Welcome, friends, to Cloud-cuckoo Land. No, stop. That's that dead Greek guy. Um—Never-never Land? Uh-uh. The late Mr. Barrie dreamed that one up. How about Topsy-turvey-dom? Getting warmer, but no cigar. That would be Gilbert and Sullivan. But we're closing in, moving back a few years from G&S to the silly and sad and serio-comical bel canto domain of Gaetano Donizetti.
It's from this that the Santa Fe Opera has at long last plucked the third of Donizetti's evergreen trilogy of comic operas: The Elixir of Love arrived here in 1968 and 2009, Don Pasquale in 1983 and 2014, and now finally, after 58 seasons of strange neglect, a brouhaha-packed production of The Daughter of the Regiment that opened last Friday night. Being precise, Daughter's not exactly a comic opera, per se. Call her what she truly is: une opéra comique.
So what's in a mere Gallic translation? Plenty, as it turns out. All of Donizetti's operas before 1838 had been produced, with one exception, for Italian theaters and for Italian audiences, largely Neapolitan. Troubles with censors and royalty, in addition to headaches with management, came with that territory, coupled with the relatively limited expectations of relatively unsophisticated audiences. But Donizetti's reputation grew and grew. Finally, the magic moment arrived. Paris called. And in the fall of 1838, the 41-year-old composer packed his bags.

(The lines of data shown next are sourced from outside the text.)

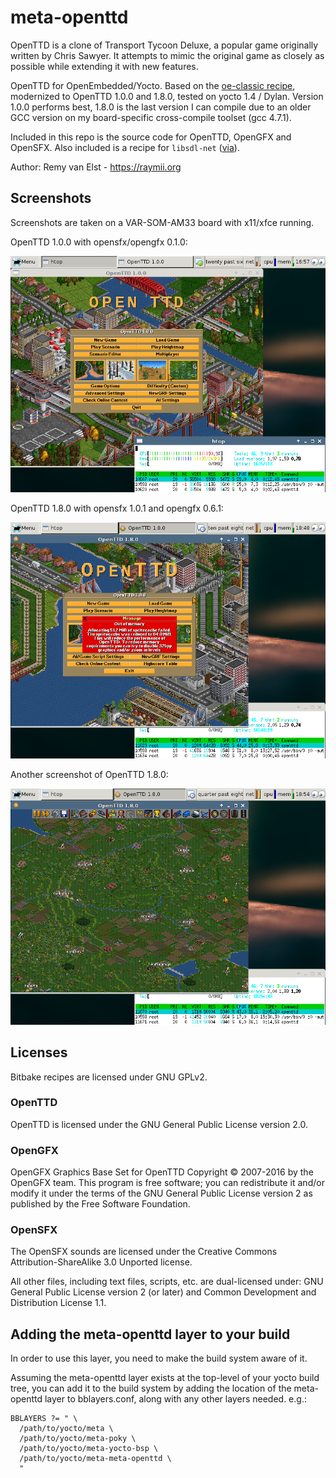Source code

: # meta-openttd

OpenTTD is a clone of Transport Tycoon Deluxe, a popular game originally
written by Chris Sawyer.  It attempts to mimic the original game as closely
as possible while extending it with new features.

OpenTTD for OpenEmbedded/Yocto. Based on the [oe-classic
recipe](http://cgit.openembedded.org/openembedded/tree/recipes/openttd/openttd_0.7.4.bb),
modernized  to OpenTTD 1.0.0 and 1.8.0, tested on  yocto 1.4 / Dylan. Version
1.0.0 performs best, 1.8.0 is the last version I can compile due to an older
GCC version on my board-specific cross-compile toolset (gcc 4.7.1).

Included in this repo is the source code for OpenTTD, OpenGFX and OpenSFX.
Also included is a recipe for `libsdl-net` ([via](https://github.com/geoffrey-vl/meta-doom)). 

Author: Remy van Elst - https://raymii.org

## Screenshots 

Screenshots are taken on a VAR-SOM-AM33 board with x11/xfce running.

OpenTTD 1.0.0 with opensfx/opengfx 0.1.0:

![OpenTTD 1.0.0 Screenshot](openttd-1.0.0.png)


OpenTTD 1.8.0 with opensfx 1.0.1 and opengfx 0.6.1:

![OpenTTD 1.8.0 Screenshot](openttd-1.8.0.png)


Another screenshot of OpenTTD 1.8.0:

![OpenTTD 1.8.0 2](openttd-1.8.0-2.png)


## Licenses

Bitbake recipes are licensed under GNU GPLv2.

### OpenTTD

OpenTTD is licensed under the GNU General Public License version 2.0. 

### OpenGFX

OpenGFX Graphics Base Set for OpenTTD Copyright © 2007-2016 by the OpenGFX
team.  This program is free software; you can redistribute it and/or modify it
under the terms of the GNU General Public License version 2 as published by
the Free Software Foundation. 


### OpenSFX 

The OpenSFX sounds are licensed under the Creative Commons
Attribution-ShareAlike 3.0 Unported license.

All other files, including text files, scripts, etc. are dual-licensed under:
GNU General Public License version 2 (or later) and Common Development and
Distribution License 1.1.


## Adding the meta-openttd layer to your build

In order to use this layer, you need to make the build system aware of
it.

Assuming the meta-openttd layer exists at the top-level of your
yocto build tree, you can add it to the build system by adding the
location of the meta-openttd layer to bblayers.conf, along with any
other layers needed. e.g.:

    BBLAYERS ?= " \
      /path/to/yocto/meta \
      /path/to/yocto/meta-poky \
      /path/to/yocto/meta-yocto-bsp \
      /path/to/yocto/meta-meta-openttd \
      "

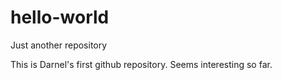 # hello-world
Just another repository

This is Darnel's first github repository. Seems interesting so far.
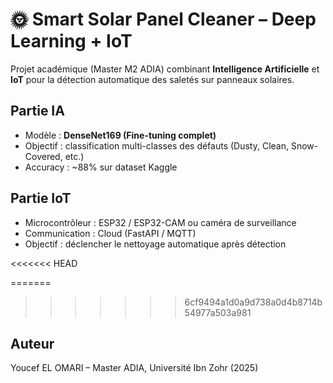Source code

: # 🌞 Smart Solar Panel Cleaner – Deep Learning + IoT

Projet académique (Master M2 ADIA) combinant **Intelligence Artificielle** et **IoT** pour la détection automatique des saletés sur panneaux solaires.

## Partie IA
- Modèle : **DenseNet169 (Fine-tuning complet)**
- Objectif : classification multi-classes des défauts (Dusty, Clean, Snow-Covered, etc.)
- Accuracy : ~88% sur dataset Kaggle

## Partie IoT
- Microcontrôleur : ESP32 / ESP32-CAM ou caméra de surveillance
- Communication : Cloud (FastAPI / MQTT)
- Objectif : déclencher le nettoyage automatique après détection

<<<<<<< HEAD

=======
>>>>>>> 6cf9494a1d0a9d738a0d4b8714b54977a503a981
## Auteur

Youcef EL OMARI – Master ADIA, Université Ibn Zohr (2025)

While not quite yet la ville lumière, Paris saw itself as—and really was—the cultural capital of Europe: worldly, chic, elegant and overflowing with knowing audiences and sharp-tongued critics. Donizetti got busy. Before the 1840 premiere of La fille du régiment and after his arrival, he had already composed, revised or worked seriously on five operas for Paris. After La fille (his 55th!) opened at the Opéra-Comique, a green-eyed Berlioz famously huffed, "One can no longer speak of the opera houses of Paris but only of the opera houses of M. Donizetti."
Stylistically, The Daughter of the Regiment, as it shall be henceforth designated, isn't all that easy to classify. Although the overture rollicks along with melodies from the opera, it opens with a melancholy solo for horn. The first scene, an anxious chorus of Tyrolean villagers expecting an invasion by the French army, could easily preface tragedy. Broad comedy alternates with heart-wringing lyrical sentiment, with ensuing emotional/musical contrasts that seem practically bipolar. To wit: the frantic second act singing-lesson scene that reiterates all the boisterous trumpet-and-drum vive la France regimental music permeating the score.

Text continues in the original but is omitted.